21 year-old Valerie Kasaya is 5 foot tall. While attending her antenatal clinics, the nurses had told her that there was no way she was going to give birth naturally. Reason? She was too short. They were blunt like that. Well, Valerie’s mother could hear none of that, and she decided to take her daughter to a different health center where she would be encouraged to try have a vaginal birth first, and if not, then a c-section.
When labor came, Valerie trekked to a little health facility in Kawangware called FreMo clinic and with the help of a midwife, she safely delivered a healthy 3.1kg baby. It only took four hours of labor. Valerie did not have any complications, no episiotomy, no nothing. It was a smooth delivery for this first-time mother.
It is encouraging to know that is possible for short women to give birth vaginally. A short woman should not automatically be written off for vaginal delivery purely on the basis of her height. Valerie is one such example. She and her son, who is now eight months old continue to enjoy robust health.
However, in some cases, there are short women who are not able to have vaginal deliveries. And in the same breath, there are also big women who cannot give birth naturally. Height is not the sole determinant for this. I spoke to Dr. Stephen Mutiso, a consultant obstetrician / gynaecologist who explained it to me very well. According to him, a diagnosis of cephalo-pelvic disproportion (CPD) is what determines if any woman –whether short or tall, will give birth naturally or via caesarean section. Cephalo refers to the size of the baby’s head, and pelvic means the size of the birth passage. A diagnosis of CPD means that either the baby’s head is too big for the woman’s pelvis, or the pelvis is too small for a normal sized baby. In women diagnosed with CPD, natural delivery is difficult and at times impossible.

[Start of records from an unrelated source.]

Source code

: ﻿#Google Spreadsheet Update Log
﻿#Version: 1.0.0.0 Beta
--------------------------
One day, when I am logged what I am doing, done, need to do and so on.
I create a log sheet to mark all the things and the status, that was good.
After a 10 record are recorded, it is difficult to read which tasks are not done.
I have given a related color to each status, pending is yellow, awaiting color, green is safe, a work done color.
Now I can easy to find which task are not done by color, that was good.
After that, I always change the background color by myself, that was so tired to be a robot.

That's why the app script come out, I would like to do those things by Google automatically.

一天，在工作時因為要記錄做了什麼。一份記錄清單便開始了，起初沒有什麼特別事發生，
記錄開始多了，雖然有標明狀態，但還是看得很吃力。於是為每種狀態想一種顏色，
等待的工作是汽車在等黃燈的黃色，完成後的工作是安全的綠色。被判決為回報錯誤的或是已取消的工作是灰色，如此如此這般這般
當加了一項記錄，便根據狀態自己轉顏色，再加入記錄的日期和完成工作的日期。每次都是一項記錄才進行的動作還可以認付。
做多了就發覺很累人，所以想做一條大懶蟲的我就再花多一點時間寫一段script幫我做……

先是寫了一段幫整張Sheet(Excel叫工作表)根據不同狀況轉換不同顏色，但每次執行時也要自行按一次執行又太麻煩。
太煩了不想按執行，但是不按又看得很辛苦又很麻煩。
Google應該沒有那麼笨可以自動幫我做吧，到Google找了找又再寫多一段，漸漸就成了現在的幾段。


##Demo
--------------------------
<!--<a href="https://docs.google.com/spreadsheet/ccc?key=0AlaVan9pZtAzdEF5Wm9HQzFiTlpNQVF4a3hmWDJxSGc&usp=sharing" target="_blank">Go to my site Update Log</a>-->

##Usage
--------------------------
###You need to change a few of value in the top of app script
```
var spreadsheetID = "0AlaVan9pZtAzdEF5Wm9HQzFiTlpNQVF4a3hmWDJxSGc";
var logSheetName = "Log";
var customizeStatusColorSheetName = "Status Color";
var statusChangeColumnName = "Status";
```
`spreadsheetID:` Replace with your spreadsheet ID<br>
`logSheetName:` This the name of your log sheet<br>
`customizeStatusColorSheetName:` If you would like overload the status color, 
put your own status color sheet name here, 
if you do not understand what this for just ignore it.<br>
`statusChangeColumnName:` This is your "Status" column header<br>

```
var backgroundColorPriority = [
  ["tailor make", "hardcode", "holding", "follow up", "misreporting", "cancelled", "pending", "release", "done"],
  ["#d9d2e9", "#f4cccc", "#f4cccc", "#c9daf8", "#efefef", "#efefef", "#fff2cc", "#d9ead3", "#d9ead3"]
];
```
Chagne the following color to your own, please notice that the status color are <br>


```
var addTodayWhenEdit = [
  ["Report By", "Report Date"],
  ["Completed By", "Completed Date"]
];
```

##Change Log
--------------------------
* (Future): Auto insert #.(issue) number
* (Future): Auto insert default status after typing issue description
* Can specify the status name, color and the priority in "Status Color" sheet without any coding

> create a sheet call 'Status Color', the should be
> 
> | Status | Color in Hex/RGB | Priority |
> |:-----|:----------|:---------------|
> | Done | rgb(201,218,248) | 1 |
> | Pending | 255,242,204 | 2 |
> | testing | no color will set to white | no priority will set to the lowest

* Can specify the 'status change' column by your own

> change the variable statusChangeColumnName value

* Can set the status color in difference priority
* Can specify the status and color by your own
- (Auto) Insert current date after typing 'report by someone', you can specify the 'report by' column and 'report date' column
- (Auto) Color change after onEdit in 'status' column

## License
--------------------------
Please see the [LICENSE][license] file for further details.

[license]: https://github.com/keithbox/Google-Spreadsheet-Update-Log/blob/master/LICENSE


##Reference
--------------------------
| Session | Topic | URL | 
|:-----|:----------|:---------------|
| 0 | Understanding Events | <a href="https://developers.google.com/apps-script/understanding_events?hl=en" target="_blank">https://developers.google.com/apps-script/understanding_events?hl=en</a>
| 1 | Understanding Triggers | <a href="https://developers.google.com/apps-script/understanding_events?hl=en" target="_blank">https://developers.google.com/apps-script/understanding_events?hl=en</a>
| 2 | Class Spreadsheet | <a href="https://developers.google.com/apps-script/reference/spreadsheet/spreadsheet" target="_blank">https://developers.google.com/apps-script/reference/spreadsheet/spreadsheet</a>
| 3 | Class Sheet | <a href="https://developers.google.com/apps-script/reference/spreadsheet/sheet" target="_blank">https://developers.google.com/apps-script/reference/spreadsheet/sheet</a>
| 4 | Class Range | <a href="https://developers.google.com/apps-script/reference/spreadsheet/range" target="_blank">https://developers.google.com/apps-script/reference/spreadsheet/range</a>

“Small women tend to have a small pelvis, and are likely to have difficulties during delivery. Any woman with a small pelvis and whose baby indicates being slightly bigger compared to her pelvis is not advised to try normal delivery,” he says.
However, Dr. Mutiso clarifies that there are short women who have small babies and go on to have successful normal deliveries, and that is why it is important for the doctor, nurse or the health professional attending to the pregnant woman to do a proper assessment –during pregnancy or when labour begins. This assessment helps determine if the pelvis is adequate enough to allow baby to pass through. If the baby’s size is small to average, then labour should be considered.
For women who insist on pushing a baby that cannot pass through a small pelvis, Dr. Mutiso warns of the consequences.
“This could lead to prolonged labor and cause obstruction, which in turn may result in complications such as fistula, rupture of the uterus, serious infection, foetal distress and excessive bleeding after birth. In some instances both mother and baby may die.”
He goes on to say that in the event vaginal delivery goes on to take place, the mother can sustain serious perineal tears or cause damage to her reproductive organs. Further, caesarean deliveries done when one has been trying to push are more difficult and associated with increased complications.
So, in as much as most pregnant women plan to delivery naturally, it is important to understand that complications may arise during labour, and which may necessitate a caesarean section. These complications include; failure for labor to progress despite good contractions, foetal distress and excessive bleeding.
The good thing to know though is that there are short women who can have natural births, Valerie being a good example. But, be adequately informed about the same. Knowledge is power. Talk to your doctor, and make sure a proper assessment is done. If are certified to do so, then is all good, but do not insist on trying to do something that may cause you or your baby dire consequences.